YOUR ASSIGNMENT -
What you should repeat is the run of lines from the top of the listing below through the line with "So far, the", exactly, with no pictures.

DATA IN THIS EXERCISE -
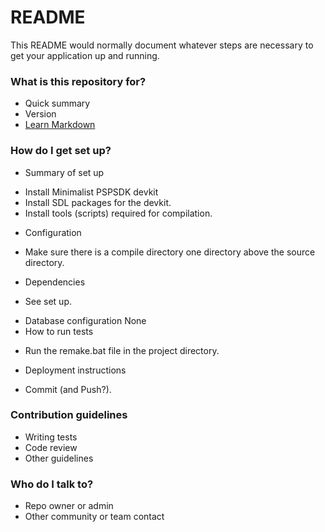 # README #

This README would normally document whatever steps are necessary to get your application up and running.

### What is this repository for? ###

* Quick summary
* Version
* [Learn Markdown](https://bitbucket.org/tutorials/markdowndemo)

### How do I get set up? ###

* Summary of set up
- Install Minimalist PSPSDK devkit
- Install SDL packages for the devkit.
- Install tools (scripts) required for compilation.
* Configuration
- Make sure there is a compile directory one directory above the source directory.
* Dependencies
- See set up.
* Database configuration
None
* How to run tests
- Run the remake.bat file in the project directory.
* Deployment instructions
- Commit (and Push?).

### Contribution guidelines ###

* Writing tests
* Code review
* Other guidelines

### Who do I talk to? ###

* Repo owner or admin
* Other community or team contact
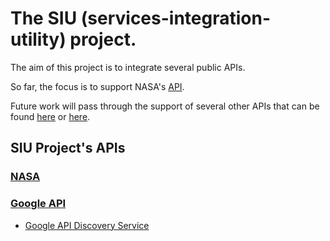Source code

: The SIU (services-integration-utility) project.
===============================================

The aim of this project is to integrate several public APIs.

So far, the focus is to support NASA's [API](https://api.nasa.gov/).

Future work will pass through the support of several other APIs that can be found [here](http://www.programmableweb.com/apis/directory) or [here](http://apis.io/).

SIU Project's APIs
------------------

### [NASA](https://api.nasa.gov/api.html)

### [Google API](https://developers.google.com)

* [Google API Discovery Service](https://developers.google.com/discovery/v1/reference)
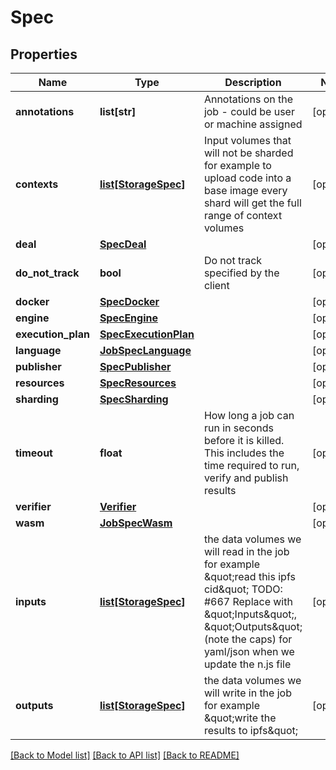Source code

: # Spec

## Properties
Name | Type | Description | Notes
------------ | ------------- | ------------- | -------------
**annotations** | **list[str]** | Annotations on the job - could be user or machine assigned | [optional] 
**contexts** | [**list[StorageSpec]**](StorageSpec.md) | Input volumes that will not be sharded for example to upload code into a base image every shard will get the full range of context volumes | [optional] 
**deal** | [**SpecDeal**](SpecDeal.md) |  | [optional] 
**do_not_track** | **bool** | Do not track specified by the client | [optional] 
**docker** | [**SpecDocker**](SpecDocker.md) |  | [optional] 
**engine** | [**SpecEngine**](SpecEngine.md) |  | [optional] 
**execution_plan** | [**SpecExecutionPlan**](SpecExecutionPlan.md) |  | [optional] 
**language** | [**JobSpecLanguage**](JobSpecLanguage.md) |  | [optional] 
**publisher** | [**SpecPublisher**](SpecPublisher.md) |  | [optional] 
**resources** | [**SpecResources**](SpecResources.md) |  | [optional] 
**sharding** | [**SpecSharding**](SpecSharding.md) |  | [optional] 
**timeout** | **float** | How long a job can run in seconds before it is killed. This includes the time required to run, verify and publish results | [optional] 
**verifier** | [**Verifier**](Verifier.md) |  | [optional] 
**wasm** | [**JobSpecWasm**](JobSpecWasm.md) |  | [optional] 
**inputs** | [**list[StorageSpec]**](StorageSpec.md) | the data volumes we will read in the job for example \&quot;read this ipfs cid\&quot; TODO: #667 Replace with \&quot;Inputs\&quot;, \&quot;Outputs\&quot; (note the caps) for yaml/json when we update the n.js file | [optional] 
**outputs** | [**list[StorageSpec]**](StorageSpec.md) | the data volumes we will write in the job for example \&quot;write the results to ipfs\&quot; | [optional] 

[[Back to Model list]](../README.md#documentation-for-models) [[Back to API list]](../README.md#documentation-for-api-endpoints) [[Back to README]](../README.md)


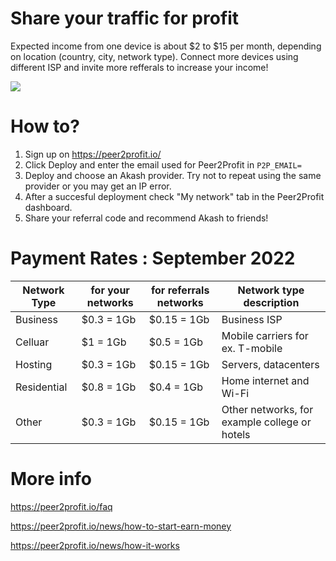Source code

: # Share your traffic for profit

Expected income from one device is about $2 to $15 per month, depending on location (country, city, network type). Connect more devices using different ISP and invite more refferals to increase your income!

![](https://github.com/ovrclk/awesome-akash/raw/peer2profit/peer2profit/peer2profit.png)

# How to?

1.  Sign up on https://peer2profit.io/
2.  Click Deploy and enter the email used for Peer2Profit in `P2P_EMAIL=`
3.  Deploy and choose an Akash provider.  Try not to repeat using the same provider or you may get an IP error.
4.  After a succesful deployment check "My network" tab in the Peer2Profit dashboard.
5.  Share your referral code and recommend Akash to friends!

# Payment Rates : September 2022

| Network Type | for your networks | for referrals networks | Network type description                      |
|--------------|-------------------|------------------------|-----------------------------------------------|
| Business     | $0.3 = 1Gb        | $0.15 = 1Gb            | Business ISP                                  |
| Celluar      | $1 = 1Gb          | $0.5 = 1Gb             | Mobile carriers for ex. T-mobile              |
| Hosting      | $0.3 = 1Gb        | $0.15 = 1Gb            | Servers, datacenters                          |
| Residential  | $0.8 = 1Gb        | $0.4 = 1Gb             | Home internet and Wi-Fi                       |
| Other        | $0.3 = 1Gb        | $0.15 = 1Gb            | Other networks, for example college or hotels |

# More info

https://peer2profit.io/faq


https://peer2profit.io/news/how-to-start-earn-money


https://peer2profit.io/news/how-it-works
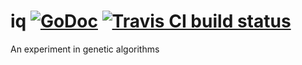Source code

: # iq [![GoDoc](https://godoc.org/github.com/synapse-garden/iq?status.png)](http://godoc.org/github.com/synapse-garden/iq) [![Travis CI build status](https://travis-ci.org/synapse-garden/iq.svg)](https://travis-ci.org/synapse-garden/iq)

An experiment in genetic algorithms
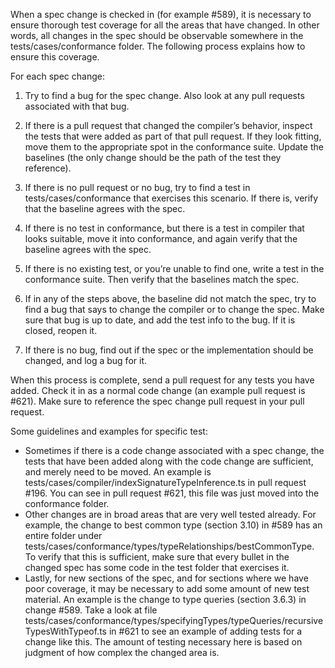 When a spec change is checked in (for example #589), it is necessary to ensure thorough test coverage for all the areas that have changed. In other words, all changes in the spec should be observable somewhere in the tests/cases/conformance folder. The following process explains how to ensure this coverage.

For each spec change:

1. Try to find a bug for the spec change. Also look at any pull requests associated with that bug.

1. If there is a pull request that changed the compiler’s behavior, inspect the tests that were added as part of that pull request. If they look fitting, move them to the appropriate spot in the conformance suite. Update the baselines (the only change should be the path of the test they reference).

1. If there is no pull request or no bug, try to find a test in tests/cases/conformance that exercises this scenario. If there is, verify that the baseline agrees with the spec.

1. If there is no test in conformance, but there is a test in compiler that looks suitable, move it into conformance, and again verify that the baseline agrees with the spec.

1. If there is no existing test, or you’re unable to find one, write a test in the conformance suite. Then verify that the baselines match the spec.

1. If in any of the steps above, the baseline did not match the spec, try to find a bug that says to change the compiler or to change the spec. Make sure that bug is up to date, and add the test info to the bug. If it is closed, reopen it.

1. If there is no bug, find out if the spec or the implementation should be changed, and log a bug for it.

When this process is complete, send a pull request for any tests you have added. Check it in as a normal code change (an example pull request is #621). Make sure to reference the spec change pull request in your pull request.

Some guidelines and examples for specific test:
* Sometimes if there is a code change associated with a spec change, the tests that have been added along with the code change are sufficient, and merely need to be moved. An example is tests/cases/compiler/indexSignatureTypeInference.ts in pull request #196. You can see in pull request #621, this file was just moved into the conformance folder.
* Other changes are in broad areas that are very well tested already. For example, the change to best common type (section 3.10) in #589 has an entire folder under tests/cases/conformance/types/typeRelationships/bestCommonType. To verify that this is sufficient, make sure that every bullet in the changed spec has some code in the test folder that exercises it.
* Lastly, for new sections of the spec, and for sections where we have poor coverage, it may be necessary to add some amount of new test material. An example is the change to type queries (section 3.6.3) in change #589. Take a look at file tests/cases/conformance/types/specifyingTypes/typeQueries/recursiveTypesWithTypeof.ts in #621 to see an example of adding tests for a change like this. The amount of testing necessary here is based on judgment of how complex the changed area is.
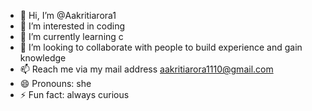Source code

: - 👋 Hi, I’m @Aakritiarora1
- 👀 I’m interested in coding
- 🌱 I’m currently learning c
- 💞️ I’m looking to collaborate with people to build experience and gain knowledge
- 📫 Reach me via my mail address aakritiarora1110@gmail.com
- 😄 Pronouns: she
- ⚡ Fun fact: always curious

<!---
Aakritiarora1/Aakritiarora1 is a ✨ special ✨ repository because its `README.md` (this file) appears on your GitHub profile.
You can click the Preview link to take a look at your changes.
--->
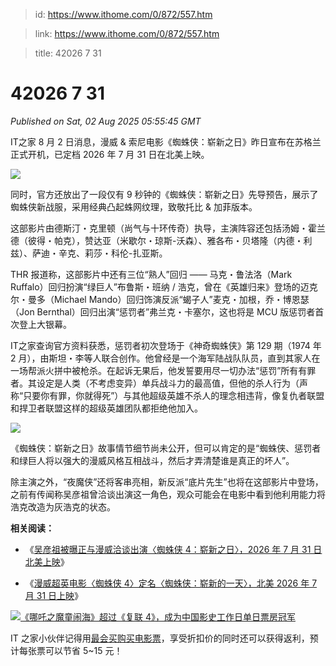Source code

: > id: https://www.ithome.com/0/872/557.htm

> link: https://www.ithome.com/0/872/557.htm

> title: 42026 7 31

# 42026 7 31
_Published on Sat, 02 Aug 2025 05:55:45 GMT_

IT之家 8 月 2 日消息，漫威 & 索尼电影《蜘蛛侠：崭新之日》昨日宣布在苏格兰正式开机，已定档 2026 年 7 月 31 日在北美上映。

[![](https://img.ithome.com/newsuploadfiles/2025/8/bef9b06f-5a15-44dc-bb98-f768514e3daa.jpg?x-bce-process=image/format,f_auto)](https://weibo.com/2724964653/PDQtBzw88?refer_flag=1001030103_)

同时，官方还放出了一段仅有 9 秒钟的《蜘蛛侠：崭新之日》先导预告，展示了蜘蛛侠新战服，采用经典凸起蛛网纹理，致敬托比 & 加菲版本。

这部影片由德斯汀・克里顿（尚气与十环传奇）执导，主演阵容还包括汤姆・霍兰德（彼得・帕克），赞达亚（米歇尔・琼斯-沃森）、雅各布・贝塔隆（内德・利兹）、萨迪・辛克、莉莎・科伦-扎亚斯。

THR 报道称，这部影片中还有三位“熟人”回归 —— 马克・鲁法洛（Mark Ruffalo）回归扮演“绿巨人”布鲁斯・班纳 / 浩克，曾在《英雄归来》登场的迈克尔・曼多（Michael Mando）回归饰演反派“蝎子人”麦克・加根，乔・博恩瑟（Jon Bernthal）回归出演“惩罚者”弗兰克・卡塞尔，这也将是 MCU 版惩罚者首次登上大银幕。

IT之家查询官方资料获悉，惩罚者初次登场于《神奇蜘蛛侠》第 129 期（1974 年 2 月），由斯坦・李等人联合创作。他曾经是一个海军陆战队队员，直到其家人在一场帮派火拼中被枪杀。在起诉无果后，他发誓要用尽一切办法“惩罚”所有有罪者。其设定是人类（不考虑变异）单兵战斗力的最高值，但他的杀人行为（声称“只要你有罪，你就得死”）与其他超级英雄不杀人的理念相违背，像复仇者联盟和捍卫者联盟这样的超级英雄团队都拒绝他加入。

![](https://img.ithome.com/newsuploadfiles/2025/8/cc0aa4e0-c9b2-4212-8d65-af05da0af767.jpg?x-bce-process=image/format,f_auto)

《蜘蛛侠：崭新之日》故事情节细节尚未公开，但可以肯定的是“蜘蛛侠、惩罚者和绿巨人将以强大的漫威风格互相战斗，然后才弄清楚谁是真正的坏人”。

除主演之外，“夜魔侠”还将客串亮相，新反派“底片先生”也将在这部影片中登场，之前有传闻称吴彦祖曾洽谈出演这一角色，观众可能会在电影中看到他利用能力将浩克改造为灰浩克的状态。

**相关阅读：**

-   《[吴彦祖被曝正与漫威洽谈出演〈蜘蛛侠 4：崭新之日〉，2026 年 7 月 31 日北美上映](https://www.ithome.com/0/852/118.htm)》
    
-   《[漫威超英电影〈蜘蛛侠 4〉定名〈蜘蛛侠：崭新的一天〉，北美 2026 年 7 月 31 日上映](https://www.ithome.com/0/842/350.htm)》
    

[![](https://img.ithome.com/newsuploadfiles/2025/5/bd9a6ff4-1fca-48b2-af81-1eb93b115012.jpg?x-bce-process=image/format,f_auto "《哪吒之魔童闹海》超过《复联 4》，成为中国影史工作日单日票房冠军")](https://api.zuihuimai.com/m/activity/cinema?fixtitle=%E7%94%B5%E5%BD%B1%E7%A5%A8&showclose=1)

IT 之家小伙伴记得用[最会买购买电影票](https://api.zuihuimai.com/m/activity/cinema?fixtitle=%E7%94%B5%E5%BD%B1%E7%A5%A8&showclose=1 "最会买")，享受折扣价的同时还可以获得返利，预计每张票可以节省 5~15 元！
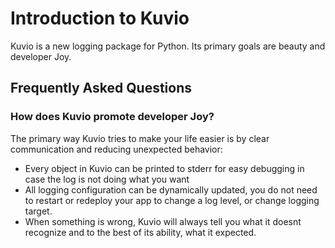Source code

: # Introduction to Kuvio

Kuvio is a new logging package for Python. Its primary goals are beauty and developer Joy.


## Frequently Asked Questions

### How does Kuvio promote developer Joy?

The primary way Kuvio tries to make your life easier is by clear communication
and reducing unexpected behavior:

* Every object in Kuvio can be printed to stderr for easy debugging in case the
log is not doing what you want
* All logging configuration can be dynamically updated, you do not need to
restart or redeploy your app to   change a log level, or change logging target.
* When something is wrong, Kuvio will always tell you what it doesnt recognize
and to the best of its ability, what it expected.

EXPECTED ANSWER -
 # README #

This README would normally document whatever steps are necessary to get your application up and running.

### What is this repository for? ###

* Quick summary
* Version
* [Learn Markdown](https://bitbucket.org/tutorials/markdowndemo)

### How do I get set up? ###

* Summary of set up
- Install Minimalist PSPSDK devkit
- Install SDL packages for the devkit.
- Install tools (scripts) required for compilation.
* Configuration
- Make sure there is a compile directory one directory above the source directory.
* Dependencies
- See set up.
* Database configuration
None
* How to run tests
- Run the remake.bat file in the project directory.
* Deployment instructions
- Commit (and Push?).

### Contribution guidelines ###

* Writing tests
* Code review
* Other guidelines

### Who do I talk to? ###

* Repo owner or admin
* Other community or team contact
Source code

: The SIU (services-integration-utility) project.
===============================================

The aim of this project is to integrate several public APIs.

So far, the focus is to support NASA's [API](https://api.nasa.gov/).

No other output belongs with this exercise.